Infografik workloud with smart glasses

Smart glasses reduce the workload in comparison with original processes

Augmented-reality smart glasses are lightweight and very easy to use

But let’s go back to the beginning: how and when did the project start? ‘It started about two-and-a-half years ago; there was a meeting with the Director of Siemens R&D in the Czech Republic at an innovation event in the South Moravian Innovation Centre in Brno’, remembers Zdeněk Vrbka from Konica Minolta. ‘At that time, we were still working with the prototype of the smart glasses. We called it Wearable Communicator and it was not as elegant and fine-tuned as the present version.’ The current smart glasses are lightweight, do not interfere with the view, have eight hours of battery life and are very easy to use. How do they work? ‘In the first stage, the worker picks up the components needed for the assembly of the servo, while the glasses help them identify their appearance, number and location. In the second stage, they use the animated wizard guiding them step-by-step through the entire assembly and build up the final set’, explains David Fiala, Project Manager at Siemens Brno.

Portrait

Zdeněk Vrbka
Innovation & Business Development Manager at the Business Innovation Centre, Konica Minolta, who is leading the smart glasses project in Europe. Zdeněk Vrbka is an expert in collaboration on smart glasses initiatives at the Konica Minolta Business Innovation Centre in Brno, Czech Republic. Before (from 2008 to 2014), he worked for several innovative companies in business development and sales positions, including Director of Sales and Marketing. As the Innovation Manager for Smart Glasses, Zdeněk Vrbka is responsible for designing individual and efficient customer solutions and establishing successful business models with the current focus on the European market. Glasses will be available in the Czech Republic, Austria and Germany from October 2018.

Zdeněk Vrbka

Users in contact with smart glasses technology are pleasantly surprised

David Komzák is one of the Siemens assembly workers who tested the smart glasses: ‘Although I came into contact with them for the very first time, I was able to assemble a servo drive myself. I was very pleasantly surprised’, he reports. And one of his junior colleagues adds: ‘I was able to use the solution without further assistance after short initial training. In future, if I could choose between assembly with a technical drawing and assembly with smart glasses, I would choose the glasses.’ Wonderful feedback and a compliment to the collaborative testing team. ‘Our team is very passionate about the glasses and I am proud to be a part of it’, says Zdeněk Vrbka. ‘The advantage of cooperation with the Siemens factory in Brno is their great openness to innovative projects.’ From the very beginning, the pilot project enjoyed strong support and interest in implementation of the solution into daily operation once it is launched to the market. ‘Every testing process really is exciting’, explains Zdeněk Vrbka. ‘To me, Konica Minolta is like a start-up – a 140+-year-old start-up, dedicated to innovation’, he continues with a smile.

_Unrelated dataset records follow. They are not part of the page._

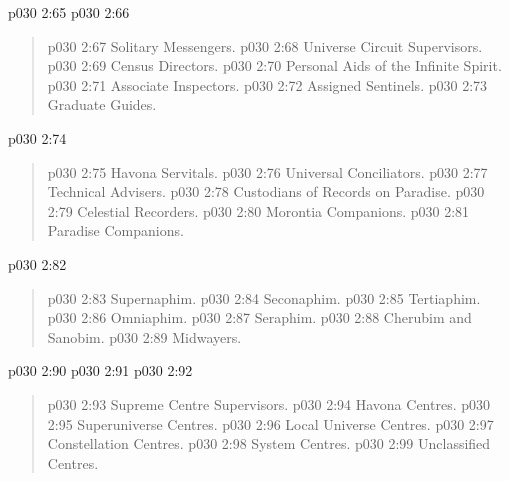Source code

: \vsetspace
\vs p030 2:65 \bibnobreakspace {}
\vsetspace
\vs p030 2:66 \bibnobreakspace {}
\begin{quote}
\vs p030 2:67 \bibnobreakspace Solitary Messengers.
\vs p030 2:68 \bibnobreakspace Universe Circuit Supervisors.
\vs p030 2:69 \bibnobreakspace Census Directors.
\vs p030 2:70 \bibnobreakspace Personal Aids of the Infinite Spirit.
\vs p030 2:71 \bibnobreakspace Associate Inspectors.
\vs p030 2:72 \bibnobreakspace Assigned Sentinels.
\vs p030 2:73 \bibnobreakspace Graduate Guides.
\end{quote}
\vsetspace
\vs p030 2:74 \bibnobreakspace {}
\begin{quote}
\vs p030 2:75 \bibnobreakspace Havona Servitals.
\vs p030 2:76 \bibnobreakspace Universal Conciliators.
\vs p030 2:77 \bibnobreakspace Technical Advisers.
\vs p030 2:78 \bibnobreakspace Custodians of Records on Paradise.
\vs p030 2:79 \bibnobreakspace Celestial Recorders.
\vs p030 2:80 \bibnobreakspace Morontia Companions.
\vs p030 2:81 \bibnobreakspace Paradise Companions.
\end{quote}
\vsetspace
\vs p030 2:82 \bibnobreakspace {}
\begin{quote}
\vs p030 2:83 \bibnobreakspace Supernaphim.
\vs p030 2:84 \bibnobreakspace Seconaphim.
\vs p030 2:85 \bibnobreakspace Tertiaphim.
\vs p030 2:86 \bibnobreakspace Omniaphim.
\vs p030 2:87 \bibnobreakspace Seraphim.
\vs p030 2:88 \bibnobreakspace Cherubim and Sanobim.
\vs p030 2:89 \bibnobreakspace Midwayers.
\end{quote}
\vsetspace
\vs p030 2:90 \bibnobreakspace {}
\vsetspace
\vs p030 2:91 \bibnobreakspace {}
\vsetspace
\vs p030 2:92 \bibnobreakspace {}
\begin{quote}
\vs p030 2:93 \bibnobreakspace Supreme Centre Supervisors.
\vs p030 2:94 \bibnobreakspace Havona Centres.
\vs p030 2:95 \bibnobreakspace Superuniverse Centres.
\vs p030 2:96 \bibnobreakspace Local Universe Centres.
\vs p030 2:97 \bibnobreakspace Constellation Centres.
\vs p030 2:98 \bibnobreakspace System Centres.
\vs p030 2:99 \bibnobreakspace Unclassified Centres.
\end{quote}
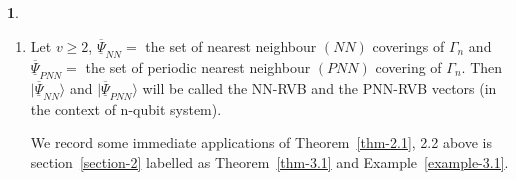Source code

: \documentclass[a4paper,12pt]{article}
\theoremstyle{definition}
\theoremstyle{underlinethm}
\theoremstyle{definition}
\newtheorem{subsubsec}{}[subsection]
\begin{document}
\begin{subsubsec}
\begin{enumerate}[label=(\alph*)]
\item Let $v \geq 2 $, $\underline{\overline{\Psi}}_{NN} =$ the set of nearest neighbour $(NN)$ coverings of $\Gamma_{n}$ and $\underline{\overline{\Psi}}_{PNN} =$ the set of periodic nearest neighbour $(PNN)$  covering of $\Gamma_{n}$. Then $|\underline{\overline{\Psi}}_{NN} \rangle$ and $| \underline{\overline{\Psi}}_{PNN} \rangle$ will be called the NN-RVB and the PNN-RVB vectors (in the context of n-qubit system).

We record some immediate applications of Theorem~\ref{thm-2.1}, 2.2 above is section~\ref{section-2} labelled as Theorem~\ref{thm-3.1} and Example~\ref{example-3.1}.

\end{enumerate}

\end{subsubsec}
\end{document}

Data glasses: pilot options allow a lot of flexibility and variety

So far the end users confirm the high usability and flexibility of the smart glasses and a very efficient platform for creation and management of smart glasses’ content at the same time. In future, workers or employers of different companies could use smart glasses as needed and wished: maybe some want to make sure that they do not make any mistakes while assembling a certain object, some want to learn and train by working and doing, some experienced workers will wear smart glasses to create the tutorials for their less experienced colleagues, or some workers will wear them for specific support. ‘The good news is: pilot options and specifically designed customer solutions allow a lot of flexibility and variety to suit every need’, summarises Zdeněk Vrbka, ‘and of course – the people and workers wearing our smart glasses are our top priority’.

Further information:

So far, the smart glasses (WCC) solution has been tested by the Siemens and Honeywell factories in the Czech Republic and John Deere in Germany. All customers confirmed the usability in the production environment (tested by dozens of workers with different levels of expertise). The smart glasses hardware is the production version with the CE mark; the software is the Alpha version – good for pilot projects; product launch is planned for October 2018 in Germany, Austria and the Czech Republic.

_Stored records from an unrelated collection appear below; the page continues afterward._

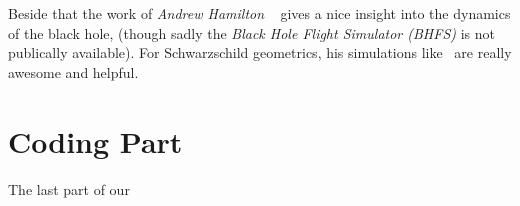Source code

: Beside that the work of \emph{Andrew Hamilton} ~\cite{hamilton_insidebh} gives a nice insight into the dynamics of the black hole, (though sadly the \emph{Black Hole Flight Simulator (BHFS)} is not publically available).
For Schwarzschild geometrics, his simulations like~\cite{hamilton_schw} are really awesome and helpful. 

\section{Coding Part}\label{sec:code}

The last part of our 
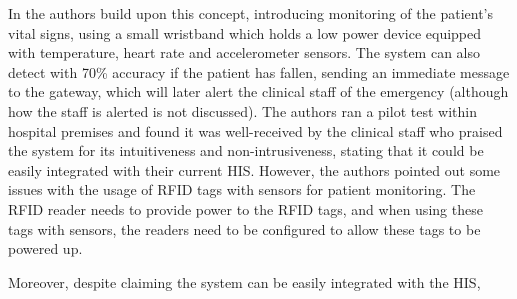 % 

In \cite{Adame2018} the authors build upon this concept, introducing monitoring of the patient's vital signs, using a small wristband which holds a low power device equipped with temperature, heart rate and accelerometer sensors. The system can also detect with 70\% accuracy if the patient has fallen, sending an immediate message to the gateway, which will later alert the clinical staff of the emergency (although how the staff is alerted is not discussed). The authors ran a pilot test within hospital premises and found it was well-received by the clinical staff who praised the system for its intuitiveness and non-intrusiveness, stating that it could be easily integrated with their current \acs{HIS}. However, the authors pointed out some issues with the usage of \acs{RFID} tags with sensors for patient monitoring. The \acs{RFID} reader needs to provide power to the \acs{RFID} tags, and when using these tags with sensors, the readers need to be configured to allow these tags to be powered up.

Moreover, despite claiming the system can be easily integrated with the \acs{HIS}, 

%
\cite{Catarinucci2015}

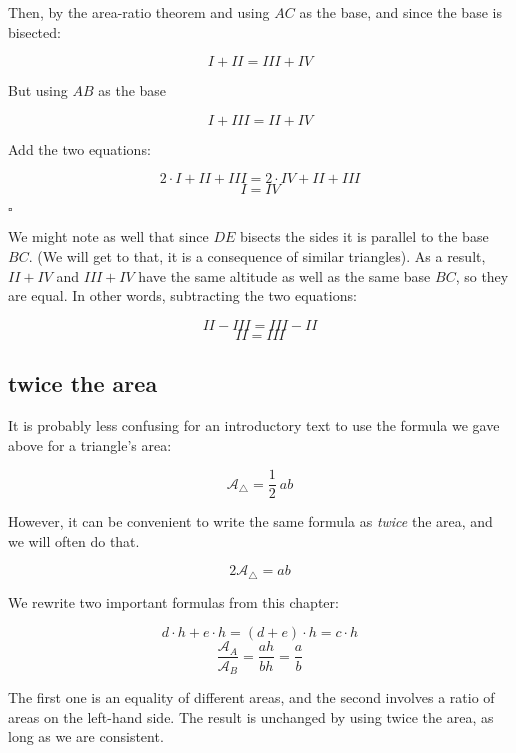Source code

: \documentclass[11pt, oneside]{article}
\begin{document}
Then, by the area-ratio theorem and using $AC$ as the base, and since the base is bisected:

\[ I + II = III + IV \]

But using $AB$ as the base

\[ I + III = II + IV \]

Add the two equations:

\[ 2 \cdot I + II + III = 2 \cdot IV + II + III \]
\[ I = IV  \]

$\square$

We might note as well that since $DE$ bisects the sides it is parallel to the base $BC$.  (We will get to that, it is a consequence of similar triangles).  As a result, $II + IV$ and $III + IV$ have the same altitude as well as the same base $BC$, so they are equal.  In other words, subtracting the two equations:

\[ II - III = III - II \]
\[ II = III \]

\subsection*{twice the area}

It is probably less confusing for an introductory text to use the formula we gave above for a triangle's area:

\[ \mathcal{A}_{\triangle} = \frac{1}{2} \ ab \]

However, it can be convenient to write the same formula as \emph{twice} the area, and we will often do that.

\[ 2 \mathcal{A}_{\triangle} = ab \]

We rewrite two important formulas from this chapter:

\[ d \cdot h + e \cdot h = (d+e) \cdot h = c \cdot h \]
\[ \frac{\mathcal{A}_A}{\mathcal{A}_B} = \frac{ah}{bh} = \frac{a}{b} \]

The first one is an equality of different areas, and the second involves a ratio of areas on the left-hand side.  The result is unchanged by using twice the area, as long as we are consistent.
\end{document}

Portrait Worker with Smartglasses

Junior worker with smart glasses in Brno. The smart glasses come with two components: the ‘Head-Mounted Display’ (‘HMD’) and the ‘Controller’.

Smart Glasses: With the ‘Head-Mounted Display’ comes this little box called ‘Controller’. 

a man with smart glasses in a factory

Put on the ’Head-Mounted’ Display and ’Controller’ and the smart work can start: first the worker picks up the components needed, then he uses the animated wizard guiding him step-by-step through the assembly process.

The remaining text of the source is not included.